Tras un enero histórico que registró un superávit de 1.987 millones de dólares, febrero mostró una mejora de 513 millones de dólares en comparación con el mismo mes del año anterior. A pesar de este resultado positivo, las exportaciones sufrieron una caída del 2,9% interanual, alcanzando un total de 5962 millones de dólares.
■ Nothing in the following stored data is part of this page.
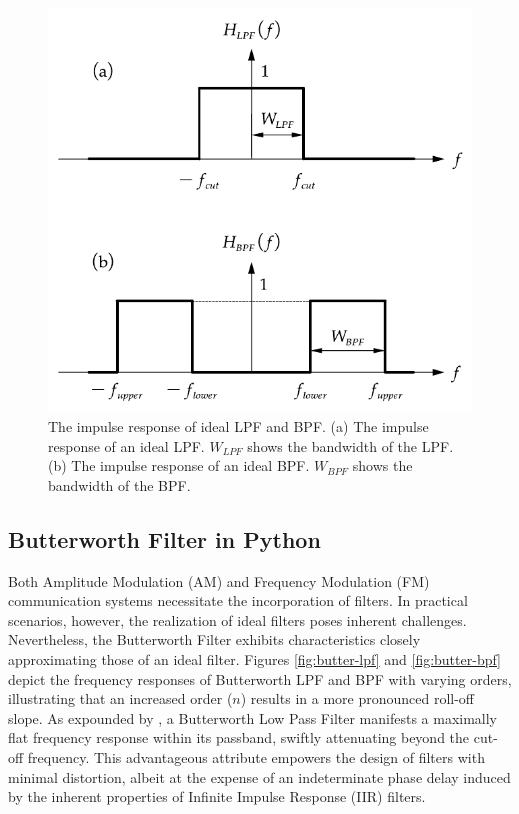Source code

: \documentclass[../ECE459FinalProjectReport.tex]{subfiles}
\begin{document}
\begin{figure}[b]
    \centering
    \includegraphics[scale=0.4]{plots/ideal-filters.pdf}
    \caption{The impulse response of ideal LPF and BPF. (a) The impulse response of an ideal LPF. $W_{LPF}$ shows the bandwidth of the LPF. (b) The impulse response of an ideal BPF. $W_{BPF}$ shows the bandwidth of the BPF.}
    \label{fig:ideal-filter}
\end{figure}

\subsection{Butterworth Filter in Python}

Both Amplitude Modulation (AM) and Frequency Modulation (FM) communication systems necessitate the incorporation of filters. In practical scenarios, however, the realization of ideal filters poses inherent challenges. Nevertheless, the Butterworth Filter exhibits characteristics closely approximating those of an ideal filter. Figures \ref{fig:butter-lpf} and \ref{fig:butter-bpf} depict the frequency responses of Butterworth LPF and BPF with varying orders, illustrating that an increased order ($n$) results in a more pronounced roll-off slope. As expounded by \cite{storrButterworthFilterDesign2013, kudekiAnalogSignalsSystems2009}, a Butterworth Low Pass Filter manifests a maximally flat frequency response within its passband, swiftly attenuating beyond the cut-off frequency. This advantageous attribute empowers the design of filters with minimal distortion, albeit at the expense of an indeterminate phase delay induced by the inherent properties of Infinite Impulse Response (IIR) filters.
\end{document}
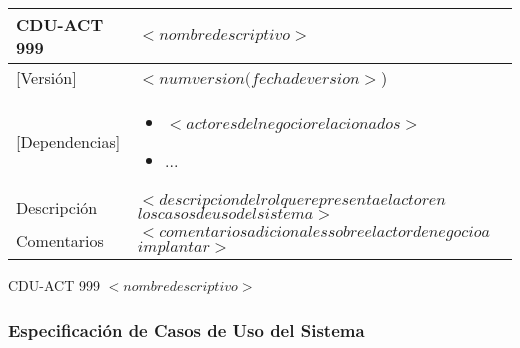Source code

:   \begin{Artefacto}[H]
    \centering
    \begin{tabular}{|p{3cm}|p{10cm}|}
        \hline
         \cellcolor{gray30}  CDU-ACT 999	&  $<nombre descriptivo>$\\ 
        \hline
         \cellcolor{gray30}  [Versión]	&  $<num version(fecha de version>$)\\   
         \hline
         \cellcolor{gray30}  [Dependencias] &  	\begin{itemize} \item $<actores del negocio relacionados>$\item	... \end{itemize}\\  

        \hline
         \cellcolor{gray30} Descripción	& $<descripcion del rol que representa el actor en$ $ los casos de uso del sistema >$ \\
        \hline
         \cellcolor{gray30}  Comentarios	&$<comentarios adicionales sobre el actor de negocio  a$ $ implantar>$\\   
        \hline
  
    \end{tabular}
\caption{CDU-ACT 999	$<nombre descriptivo>$ }
  \end{Artefacto}



\subsubsection{Especificación de Casos de Uso del Sistema}


 


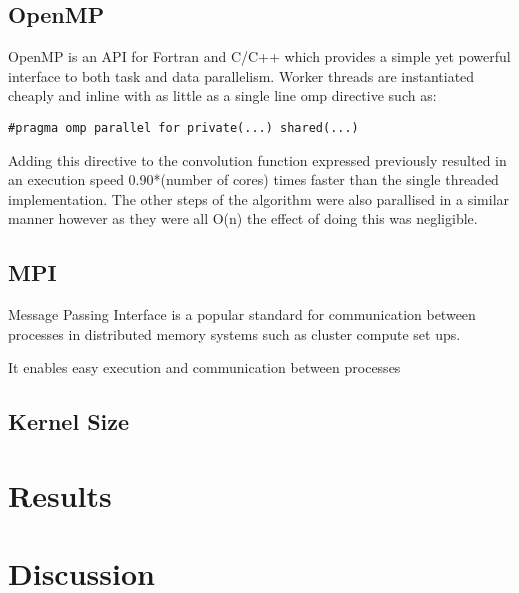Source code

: \documentclass{article}
\begin{document}
\subsection{OpenMP}
OpenMP is an API for Fortran and C/C++ which provides a simple yet powerful
interface to both task and data parallelism. Worker threads are instantiated
cheaply and inline with as little as a single line omp directive such as:
\begin{verbatim}
#pragma omp parallel for private(...) shared(...)
\end{verbatim}

Adding this directive to the convolution function expressed previously resulted
in an execution speed 0.90*(number of cores) times faster than the single
threaded implementation. The other steps of the algorithm were also parallised
in a similar manner however as they were all O(n) the effect of doing this was
negligible.

\subsection{MPI}
Message Passing Interface is a popular standard for communication between
processes in distributed memory systems such as cluster compute set ups.

It enables easy execution and communication between processes

\subsection{Kernel Size}

\section{Results}

\section{Discussion}
\end{document}
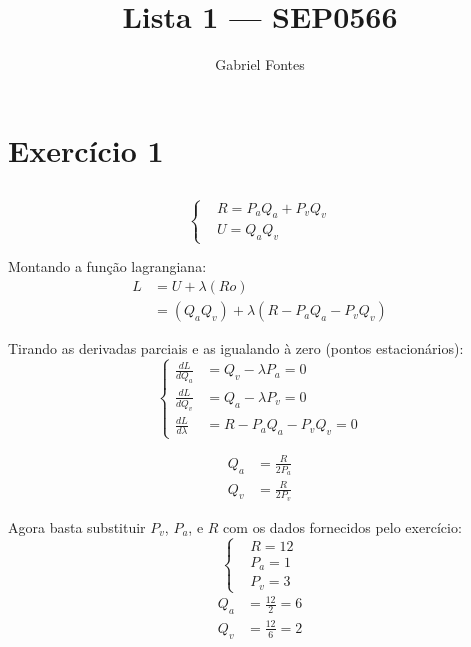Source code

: \documentclass{article}
\title{Lista 1 --- SEP0566}
\author{Gabriel Fontes}
\begin{document}
\maketitle

\section{Exercício 1}
\subsection{}
\subsection{}
\subsection{}

\[
	\left\{
	\begin{aligned}
		 & R = P_a Q_a + P_v Q_v \\
		 & U = Q_a Q_v
	\end{aligned}
	\right.
\]

Montando a função lagrangiana:
\[
	\begin{aligned}
		L & = U + \lambda(Ro)                            \\
		  & = (Q_a Q_v) + \lambda(R - P_a Q_a - P_v Q_v)
	\end{aligned}
\]

Tirando as derivadas parciais e as igualando à zero (pontos estacionários):
\[
	\left\{
	\begin{aligned}
		\frac{dL}{dQ_a}     & = Q_v - \lambda P_a = 0     \\
		\frac{dL}{dQ_v}     & = Q_a - \lambda P_v = 0     \\
		\frac{dL}{d\lambda} & = R - P_a Q_a - P_v Q_v = 0
	\end{aligned}
	\right.
\]

\[
	\begin{aligned}
		Q_a & = \frac{R}{2P_a} \\
		Q_v & = \frac{R}{2P_v}
	\end{aligned}
\]

Agora basta substituir \(P_v\), \(P_a\), e \(R\) com os dados fornecidos pelo
exercício:
\[
	\left\{
	\begin{aligned}
		 & R = 12  \\
		 & P_a = 1 \\
		 & P_v = 3
	\end{aligned}
	\right.
\]
\[
	\begin{aligned}
		Q_a & = \frac{12}{2} = 6 \\
		Q_v & = \frac{12}{6} = 2
	\end{aligned}
\]
\end{document}
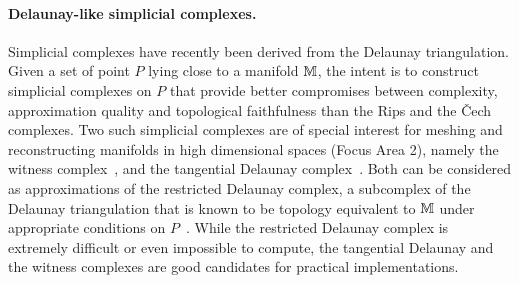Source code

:\paragraph{Delaunay-like  simplicial complexes.} 
Simplicial complexes have recently been derived from the Delaunay triangulation. Given a set of point $P$ lying close to a manifold $\mathbb M$, the intent is to construct simplicial complexes on $P$ that provide better compromises between complexity, approximation quality and topological faithfulness than the Rips and the \v{C}ech complexes.  Two such simplicial complexes are of special interest for meshing and reconstructing manifolds in high dimensional spaces (Focus Area 2), namely
 the witness
complex~\cite{cds-tewc-2004}, and the tangential Delaunay
complex~\cite{geometrica-7142i}.
Both can be considered as approximations of the restricted Delaunay complex, a subcomplex of the Delaunay triangulation that is known to be topology equivalent to $\mathbb M$ under appropriate conditions on $P$~\cite{dey-csr-2007}. %
While the restricted Delaunay complex is extremely difficult or even impossible to compute, the tangential Delaunay and the witness complexes are good candidates for practical implementations. %

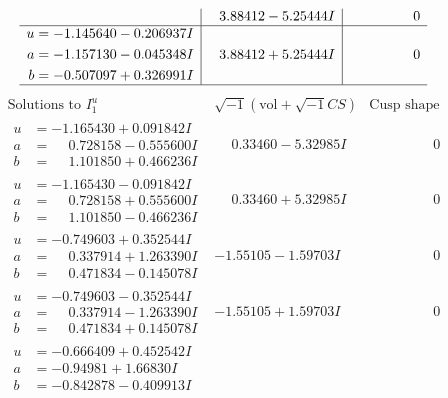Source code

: \documentclass[1p]{elsarticle_modified}
\theoremstyle{definition}
\newcommand{\I}{\sqrt{-1}}
\begin{document}
$$\begin{array}{c|c|c}
 & \phantom{-}3.88412 - 5.25444 I & \phantom{-0.000000 } 0 \\ \hline\begin{aligned}
u &= -1.145640 - 0.206937 I \\
a &= -1.157130 - 0.045348 I \\
b &= -0.507097 + 0.326991 I\end{aligned}
 & \phantom{-}3.88412 + 5.25444 I & \phantom{-0.000000 } 0\\
 \hline 
 \end{array}$$\newpage$$\begin{array}{c|c|c}  
\text{Solutions to }I^u_{1}& \I (\text{vol} + \sqrt{-1}CS) & \text{Cusp shape}\\
 \hline 
\begin{aligned}
u &= -1.165430 + 0.091842 I \\
a &= \phantom{-}0.728158 - 0.555600 I \\
b &= \phantom{-}1.101850 + 0.466236 I\end{aligned}
 & \phantom{-}0.33460 - 5.32985 I & \phantom{-0.000000 } 0 \\ \hline\begin{aligned}
u &= -1.165430 - 0.091842 I \\
a &= \phantom{-}0.728158 + 0.555600 I \\
b &= \phantom{-}1.101850 - 0.466236 I\end{aligned}
 & \phantom{-}0.33460 + 5.32985 I & \phantom{-0.000000 } 0 \\ \hline\begin{aligned}
u &= -0.749603 + 0.352544 I \\
a &= \phantom{-}0.337914 + 1.263390 I \\
b &= \phantom{-}0.471834 - 0.145078 I\end{aligned}
 & -1.55105 - 1.59703 I & \phantom{-0.000000 } 0 \\ \hline\begin{aligned}
u &= -0.749603 - 0.352544 I \\
a &= \phantom{-}0.337914 - 1.263390 I \\
b &= \phantom{-}0.471834 + 0.145078 I\end{aligned}
 & -1.55105 + 1.59703 I & \phantom{-0.000000 } 0 \\ \hline\begin{aligned}
u &= -0.666409 + 0.452542 I \\
a &= -0.94981 + 1.66830 I \\
b &= -0.842878 - 0.409913 I\end{aligned}

\end{array}$$
\end{document}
Esta disminución se vio compensada por un aumento del 4,4% en los precios internacionales, que actuaron como amortiguador frente a una caída del 7,1% en las cantidades exportadas.
El informe también refleja una señal de alerta en la desestacionalización de la serie, con una disminución del tipo de cambio del 16,2% respecto al mes anterior, lo que sugiere una desaceleración en el dinamismo del sector exportador. Por otro lado, las importaciones mostraron una tendencia a la baja, con un total de 5.174 millones de dólares en febrero, lo que representa una caída del 11,8% interanual. Esta disminución se explica principalmente por el desplome del 14,9% en las cantidades importadas.
El escenario de abarrotamiento y caída del consumo en el mercado interno ha llevado a que las mercancías extranjeras encuentren cada vez menos espacio, contribuyendo a la caída de las importaciones. A pesar de esto, Argentina logró mejorar su posición relativa en el mercado global, con un crecimiento del 0,7% en el índice de términos de intercambio.
El análisis de los datos revela que el actual superávit se debe más a la caída de las importaciones que a un aumento en las exportaciones. El desafío para el Gobierno será transformar este superávit «por el colapso» de las importaciones en uno sustentado en la genuina expansión de las cantidades exportadas, especialmente frente al escenario de cosecha tosca y el mejor precio del petróleo debido al conflicto en Oriente Medio.
En conclusión, la desaceleración en la demanda tanto a nivel nacional como internacional plantea nuevos desafíos para la economía argentina, que deberá buscar estrategias para mantener su posición en el mercado global y fomentar un crecimiento sostenible en sus exportaciones.